═══ Working data ═══

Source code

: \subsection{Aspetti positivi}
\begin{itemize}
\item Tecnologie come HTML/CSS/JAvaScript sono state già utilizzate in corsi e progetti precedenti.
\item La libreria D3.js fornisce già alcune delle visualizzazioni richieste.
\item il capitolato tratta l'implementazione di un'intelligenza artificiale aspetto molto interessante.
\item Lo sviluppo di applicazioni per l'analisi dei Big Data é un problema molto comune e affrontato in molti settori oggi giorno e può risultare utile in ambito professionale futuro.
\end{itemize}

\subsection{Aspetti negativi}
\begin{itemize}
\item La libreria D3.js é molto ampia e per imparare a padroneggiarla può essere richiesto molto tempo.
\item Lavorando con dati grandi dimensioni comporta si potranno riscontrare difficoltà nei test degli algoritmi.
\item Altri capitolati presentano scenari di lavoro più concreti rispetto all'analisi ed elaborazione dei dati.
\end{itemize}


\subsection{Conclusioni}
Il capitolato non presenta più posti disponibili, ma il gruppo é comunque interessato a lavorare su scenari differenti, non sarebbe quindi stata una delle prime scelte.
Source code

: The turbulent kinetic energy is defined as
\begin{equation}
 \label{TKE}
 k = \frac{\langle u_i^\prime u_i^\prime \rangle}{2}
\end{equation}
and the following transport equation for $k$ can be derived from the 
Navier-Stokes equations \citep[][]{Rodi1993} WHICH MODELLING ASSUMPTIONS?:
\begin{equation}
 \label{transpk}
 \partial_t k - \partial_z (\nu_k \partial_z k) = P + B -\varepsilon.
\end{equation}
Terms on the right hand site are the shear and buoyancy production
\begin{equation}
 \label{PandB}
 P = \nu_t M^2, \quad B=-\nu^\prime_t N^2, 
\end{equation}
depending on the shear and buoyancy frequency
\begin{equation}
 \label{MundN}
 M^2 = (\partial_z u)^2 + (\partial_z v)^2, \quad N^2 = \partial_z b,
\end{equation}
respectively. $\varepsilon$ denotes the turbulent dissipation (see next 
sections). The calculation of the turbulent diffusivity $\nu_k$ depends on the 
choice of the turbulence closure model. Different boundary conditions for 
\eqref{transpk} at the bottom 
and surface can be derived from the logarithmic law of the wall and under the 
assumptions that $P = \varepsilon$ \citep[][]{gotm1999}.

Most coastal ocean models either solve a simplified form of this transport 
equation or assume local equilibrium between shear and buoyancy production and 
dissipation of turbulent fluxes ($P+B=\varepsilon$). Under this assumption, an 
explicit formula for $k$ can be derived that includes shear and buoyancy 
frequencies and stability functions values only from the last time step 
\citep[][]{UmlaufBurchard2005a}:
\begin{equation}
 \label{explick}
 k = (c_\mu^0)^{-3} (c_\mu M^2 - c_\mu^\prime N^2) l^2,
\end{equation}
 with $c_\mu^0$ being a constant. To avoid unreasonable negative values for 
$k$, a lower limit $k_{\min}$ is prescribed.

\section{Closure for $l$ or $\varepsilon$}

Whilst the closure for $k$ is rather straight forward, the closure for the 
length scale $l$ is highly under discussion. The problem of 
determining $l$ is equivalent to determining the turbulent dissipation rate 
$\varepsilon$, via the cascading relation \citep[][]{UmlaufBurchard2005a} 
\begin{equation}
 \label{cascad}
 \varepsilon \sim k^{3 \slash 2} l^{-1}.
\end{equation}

═══
═══ Working data ═══

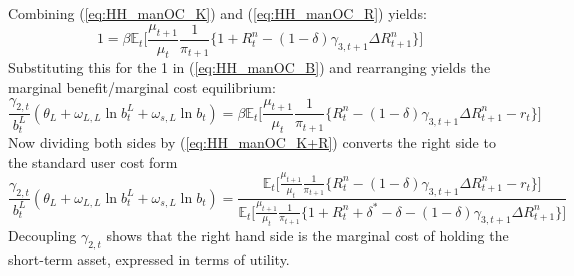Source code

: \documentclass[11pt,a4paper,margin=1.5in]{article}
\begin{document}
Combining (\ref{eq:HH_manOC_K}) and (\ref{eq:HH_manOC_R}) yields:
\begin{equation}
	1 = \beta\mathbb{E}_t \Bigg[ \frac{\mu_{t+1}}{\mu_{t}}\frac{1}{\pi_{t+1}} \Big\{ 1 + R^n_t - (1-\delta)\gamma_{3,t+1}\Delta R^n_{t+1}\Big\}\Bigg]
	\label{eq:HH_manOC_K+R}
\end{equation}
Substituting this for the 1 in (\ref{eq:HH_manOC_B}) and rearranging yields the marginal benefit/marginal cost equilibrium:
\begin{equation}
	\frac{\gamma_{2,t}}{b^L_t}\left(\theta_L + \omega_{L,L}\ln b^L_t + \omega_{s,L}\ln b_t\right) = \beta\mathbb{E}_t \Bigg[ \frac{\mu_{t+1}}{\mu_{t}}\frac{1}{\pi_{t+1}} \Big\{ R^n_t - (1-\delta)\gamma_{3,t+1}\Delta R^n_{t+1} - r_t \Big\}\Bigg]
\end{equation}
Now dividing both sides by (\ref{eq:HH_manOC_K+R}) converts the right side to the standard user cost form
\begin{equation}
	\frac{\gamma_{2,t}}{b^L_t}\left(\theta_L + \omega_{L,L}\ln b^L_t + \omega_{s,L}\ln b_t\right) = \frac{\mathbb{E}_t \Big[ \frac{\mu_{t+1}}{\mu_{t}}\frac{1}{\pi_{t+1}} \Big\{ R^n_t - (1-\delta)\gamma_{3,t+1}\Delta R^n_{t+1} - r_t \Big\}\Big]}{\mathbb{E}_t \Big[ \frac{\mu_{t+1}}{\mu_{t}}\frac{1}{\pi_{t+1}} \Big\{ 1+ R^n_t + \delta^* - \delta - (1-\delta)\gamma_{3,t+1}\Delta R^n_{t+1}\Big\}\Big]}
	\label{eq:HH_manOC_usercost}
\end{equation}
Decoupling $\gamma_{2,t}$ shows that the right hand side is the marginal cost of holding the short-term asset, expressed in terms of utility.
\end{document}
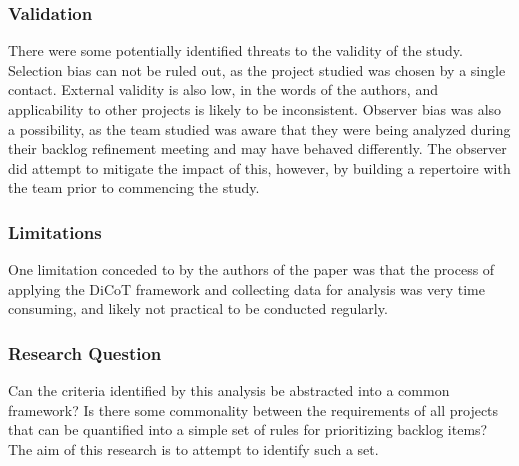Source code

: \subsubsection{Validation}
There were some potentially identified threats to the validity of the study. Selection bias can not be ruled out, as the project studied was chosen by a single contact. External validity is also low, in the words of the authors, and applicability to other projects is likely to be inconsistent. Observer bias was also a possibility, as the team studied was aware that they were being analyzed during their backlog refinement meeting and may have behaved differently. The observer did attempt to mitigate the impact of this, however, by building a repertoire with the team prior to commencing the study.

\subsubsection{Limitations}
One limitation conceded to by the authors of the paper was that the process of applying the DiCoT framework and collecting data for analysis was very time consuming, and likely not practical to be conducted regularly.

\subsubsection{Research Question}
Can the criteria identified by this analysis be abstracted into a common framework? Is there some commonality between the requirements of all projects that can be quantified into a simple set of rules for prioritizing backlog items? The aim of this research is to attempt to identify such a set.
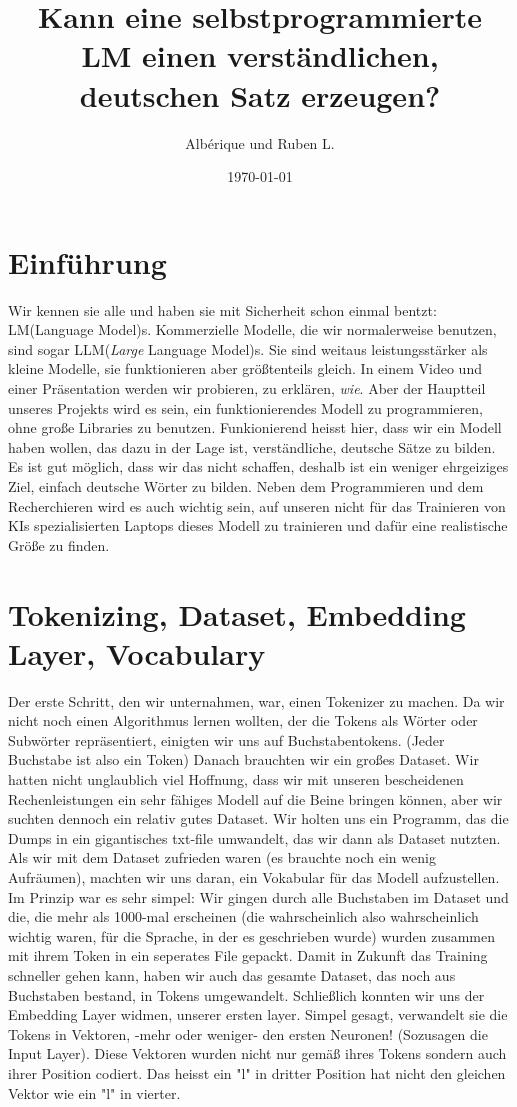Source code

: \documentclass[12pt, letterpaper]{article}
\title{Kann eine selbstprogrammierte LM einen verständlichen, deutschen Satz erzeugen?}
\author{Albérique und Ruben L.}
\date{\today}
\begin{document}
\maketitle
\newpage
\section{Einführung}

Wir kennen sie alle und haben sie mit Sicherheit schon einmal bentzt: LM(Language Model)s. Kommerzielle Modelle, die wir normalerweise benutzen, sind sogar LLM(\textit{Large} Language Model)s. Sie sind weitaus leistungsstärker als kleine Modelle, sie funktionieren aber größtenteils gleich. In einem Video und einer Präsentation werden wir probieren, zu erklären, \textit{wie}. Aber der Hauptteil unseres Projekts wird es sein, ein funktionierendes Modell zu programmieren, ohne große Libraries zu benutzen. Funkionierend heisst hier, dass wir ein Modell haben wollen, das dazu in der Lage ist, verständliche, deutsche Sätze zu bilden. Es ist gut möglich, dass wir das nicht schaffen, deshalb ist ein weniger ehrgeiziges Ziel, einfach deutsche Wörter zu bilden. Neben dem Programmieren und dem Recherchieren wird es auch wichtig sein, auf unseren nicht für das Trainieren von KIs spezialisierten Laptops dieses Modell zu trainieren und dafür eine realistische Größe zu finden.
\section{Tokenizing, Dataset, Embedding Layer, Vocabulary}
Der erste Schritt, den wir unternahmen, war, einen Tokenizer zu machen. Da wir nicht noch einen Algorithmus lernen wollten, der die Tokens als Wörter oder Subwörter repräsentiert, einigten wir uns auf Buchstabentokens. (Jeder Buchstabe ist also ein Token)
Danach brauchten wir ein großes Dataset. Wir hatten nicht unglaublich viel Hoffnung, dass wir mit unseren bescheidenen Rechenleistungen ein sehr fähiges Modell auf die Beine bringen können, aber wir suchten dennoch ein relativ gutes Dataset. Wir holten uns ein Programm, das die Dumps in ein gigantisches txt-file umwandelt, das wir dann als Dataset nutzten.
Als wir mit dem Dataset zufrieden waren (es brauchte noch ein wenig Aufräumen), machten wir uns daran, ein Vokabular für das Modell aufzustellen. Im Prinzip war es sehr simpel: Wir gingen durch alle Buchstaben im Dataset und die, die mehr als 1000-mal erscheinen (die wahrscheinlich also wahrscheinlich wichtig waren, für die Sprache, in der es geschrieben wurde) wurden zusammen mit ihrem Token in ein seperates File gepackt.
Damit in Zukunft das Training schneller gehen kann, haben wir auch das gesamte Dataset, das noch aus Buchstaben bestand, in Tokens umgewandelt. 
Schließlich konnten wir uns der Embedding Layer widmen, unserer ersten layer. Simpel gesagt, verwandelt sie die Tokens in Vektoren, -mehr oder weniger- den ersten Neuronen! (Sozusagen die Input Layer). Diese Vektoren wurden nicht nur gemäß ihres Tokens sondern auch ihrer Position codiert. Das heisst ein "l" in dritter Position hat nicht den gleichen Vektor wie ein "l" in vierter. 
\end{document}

═══
═══ Working data ═══

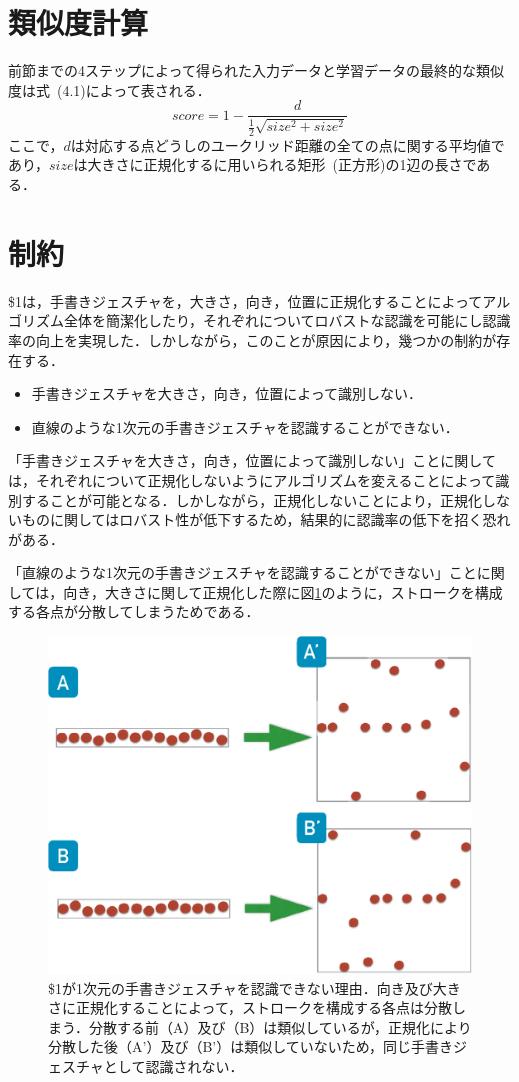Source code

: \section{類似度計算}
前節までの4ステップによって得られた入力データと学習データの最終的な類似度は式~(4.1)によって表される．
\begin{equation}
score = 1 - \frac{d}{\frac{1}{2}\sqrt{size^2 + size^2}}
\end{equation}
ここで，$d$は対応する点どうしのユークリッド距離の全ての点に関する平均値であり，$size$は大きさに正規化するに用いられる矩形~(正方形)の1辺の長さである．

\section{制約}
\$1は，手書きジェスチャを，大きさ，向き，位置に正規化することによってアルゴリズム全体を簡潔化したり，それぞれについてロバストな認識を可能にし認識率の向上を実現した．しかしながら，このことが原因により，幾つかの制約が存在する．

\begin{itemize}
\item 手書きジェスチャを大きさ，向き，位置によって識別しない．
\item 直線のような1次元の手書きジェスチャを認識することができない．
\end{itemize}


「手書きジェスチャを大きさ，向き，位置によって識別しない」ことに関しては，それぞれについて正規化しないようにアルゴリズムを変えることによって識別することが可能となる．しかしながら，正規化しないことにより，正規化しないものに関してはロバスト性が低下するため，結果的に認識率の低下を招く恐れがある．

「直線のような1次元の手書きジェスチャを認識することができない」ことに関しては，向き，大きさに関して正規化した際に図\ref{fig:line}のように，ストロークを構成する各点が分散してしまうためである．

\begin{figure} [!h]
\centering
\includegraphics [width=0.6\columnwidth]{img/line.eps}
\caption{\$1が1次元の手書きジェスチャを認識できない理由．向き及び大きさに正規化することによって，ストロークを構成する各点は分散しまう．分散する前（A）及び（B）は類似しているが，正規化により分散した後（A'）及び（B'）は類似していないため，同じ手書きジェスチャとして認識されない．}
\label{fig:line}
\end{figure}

═══

**Work instruction**.
Scan the data above for the word "turbulent", then copy every line that holds it.

**Answer to the problem**.
: The turbulent kinetic energy is defined as
respectively. $\varepsilon$ denotes the turbulent dissipation (see next 
sections). The calculation of the turbulent diffusivity $\nu_k$ depends on the 
dissipation of turbulent fluxes ($P+B=\varepsilon$). Under this assumption, an 
determining $l$ is equivalent to determining the turbulent dissipation rate 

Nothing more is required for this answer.